The phrase “registered elector of the city” can be glossed as “registered to vote in the city.” From the charter [emphasis added]:

Eligibility for City Office – General Qualifications
Section 12.2. Except as otherwise provided in this charter, a person is eligible to hold a City office if the person has been a registered elector of the City, or of territory annexed to the City or both, and, in the case of a Council Member, a resident of the ward from which elected, for at least one year immediately preceding election or appointment. This requirement may be waived as to appointive officers by resolution concurred in by not less than seven members of the Council.

According to Dascola, he moved to his Ward 3 address on Baldwin Avenue from Grass Lake, Mich., about a year and a half ago. So Dascola appears to meet the requirement that he be a resident of Ward 3 for at least a year immediately preceding election.

However, Dascola indicated that he did not register to vote in the city until Jan. 15, 2014. That would put him outside the charter requirement for voter registration in the city – by about two months.

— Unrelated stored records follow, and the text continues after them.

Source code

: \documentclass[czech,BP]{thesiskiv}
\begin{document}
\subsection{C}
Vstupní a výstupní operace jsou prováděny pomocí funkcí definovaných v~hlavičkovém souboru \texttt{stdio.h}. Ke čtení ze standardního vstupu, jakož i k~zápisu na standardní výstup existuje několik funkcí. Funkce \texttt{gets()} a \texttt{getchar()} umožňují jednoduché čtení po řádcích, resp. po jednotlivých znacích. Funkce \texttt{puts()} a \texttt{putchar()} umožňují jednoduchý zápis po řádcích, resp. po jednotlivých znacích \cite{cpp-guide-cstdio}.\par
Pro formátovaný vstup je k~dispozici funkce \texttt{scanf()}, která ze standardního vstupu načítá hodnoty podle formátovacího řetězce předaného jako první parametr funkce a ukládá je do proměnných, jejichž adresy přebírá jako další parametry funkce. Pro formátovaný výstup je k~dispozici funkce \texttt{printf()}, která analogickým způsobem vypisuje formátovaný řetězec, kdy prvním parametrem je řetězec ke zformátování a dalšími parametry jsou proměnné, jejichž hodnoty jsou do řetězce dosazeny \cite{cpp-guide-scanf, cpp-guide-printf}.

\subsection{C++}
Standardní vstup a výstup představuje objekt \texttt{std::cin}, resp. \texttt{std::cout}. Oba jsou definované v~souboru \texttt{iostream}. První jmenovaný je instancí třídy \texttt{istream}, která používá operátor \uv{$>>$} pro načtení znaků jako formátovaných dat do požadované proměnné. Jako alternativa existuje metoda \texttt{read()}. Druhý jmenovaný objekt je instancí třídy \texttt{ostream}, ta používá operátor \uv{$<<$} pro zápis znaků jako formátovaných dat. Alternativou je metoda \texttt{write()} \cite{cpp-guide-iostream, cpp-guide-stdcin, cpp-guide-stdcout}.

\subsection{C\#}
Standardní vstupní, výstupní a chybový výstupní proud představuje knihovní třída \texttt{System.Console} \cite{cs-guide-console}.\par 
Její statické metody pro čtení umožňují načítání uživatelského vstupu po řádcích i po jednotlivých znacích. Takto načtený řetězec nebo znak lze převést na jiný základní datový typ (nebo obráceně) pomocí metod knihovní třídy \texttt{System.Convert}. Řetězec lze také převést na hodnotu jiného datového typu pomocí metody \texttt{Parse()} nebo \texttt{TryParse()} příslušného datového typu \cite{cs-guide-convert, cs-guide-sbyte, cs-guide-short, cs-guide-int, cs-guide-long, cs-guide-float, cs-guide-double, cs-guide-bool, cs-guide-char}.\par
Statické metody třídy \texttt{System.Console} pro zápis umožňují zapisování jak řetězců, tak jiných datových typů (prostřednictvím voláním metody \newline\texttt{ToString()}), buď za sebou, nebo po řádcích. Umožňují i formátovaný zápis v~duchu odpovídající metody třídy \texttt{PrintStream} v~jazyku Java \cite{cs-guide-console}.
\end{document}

City’s Position: Residency or Voter Registration?

It’s not completely clear if the city’s position is that Dascola doesn’t meet the residency requirement or that he doesn’t meet the voter registration requirement, or both. The document maintained by the city clerk’s office to track petitions includes an asterisk by Dascola’s name with the notation: “Not eligible doesn’t meet one year residency requirement.”

City clerk staff provided that document to The Chronicle – with its asterisk and note – on March 13, the day after Dascola took out petitions to run. That came in the course of a regular in-person visit by The Chronicle to the clerk’s office to check on recent petition activity. At the office counter, city clerk Jackie Beaudry indicated that her conclusion that Dascola was not eligible was based on his voter registration date, which is public information that can easily be verified.

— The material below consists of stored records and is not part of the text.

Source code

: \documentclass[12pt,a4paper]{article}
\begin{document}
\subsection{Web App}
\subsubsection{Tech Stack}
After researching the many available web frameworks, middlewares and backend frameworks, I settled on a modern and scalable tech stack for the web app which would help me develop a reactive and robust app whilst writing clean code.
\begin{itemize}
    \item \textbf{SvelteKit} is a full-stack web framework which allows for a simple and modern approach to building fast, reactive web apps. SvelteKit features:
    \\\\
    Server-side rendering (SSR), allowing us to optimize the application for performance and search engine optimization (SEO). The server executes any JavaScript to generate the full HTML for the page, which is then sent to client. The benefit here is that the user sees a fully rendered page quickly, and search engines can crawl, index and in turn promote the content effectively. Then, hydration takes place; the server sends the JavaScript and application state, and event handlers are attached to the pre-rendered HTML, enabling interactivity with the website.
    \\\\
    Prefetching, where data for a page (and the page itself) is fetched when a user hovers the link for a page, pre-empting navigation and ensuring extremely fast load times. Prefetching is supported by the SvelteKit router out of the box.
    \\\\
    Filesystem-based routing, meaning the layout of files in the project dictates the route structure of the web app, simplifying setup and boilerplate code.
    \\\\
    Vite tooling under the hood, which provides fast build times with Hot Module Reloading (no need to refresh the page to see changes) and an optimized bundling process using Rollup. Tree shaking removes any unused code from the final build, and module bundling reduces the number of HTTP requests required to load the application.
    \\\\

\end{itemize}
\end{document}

Wieder described the language in a letter Dascola received from the clerk’s office as somewhat unclear on the question of residency or voter registration. But he indicated that it suggests that the city’s conclusion is based on the one-year voter registration requirement.

Federal Court Cases

Two separate federal court cases from almost a half-century ago – about three months apart – struck down first the residency requirement and then the voter registration requirement of the Ann Arbor city charter.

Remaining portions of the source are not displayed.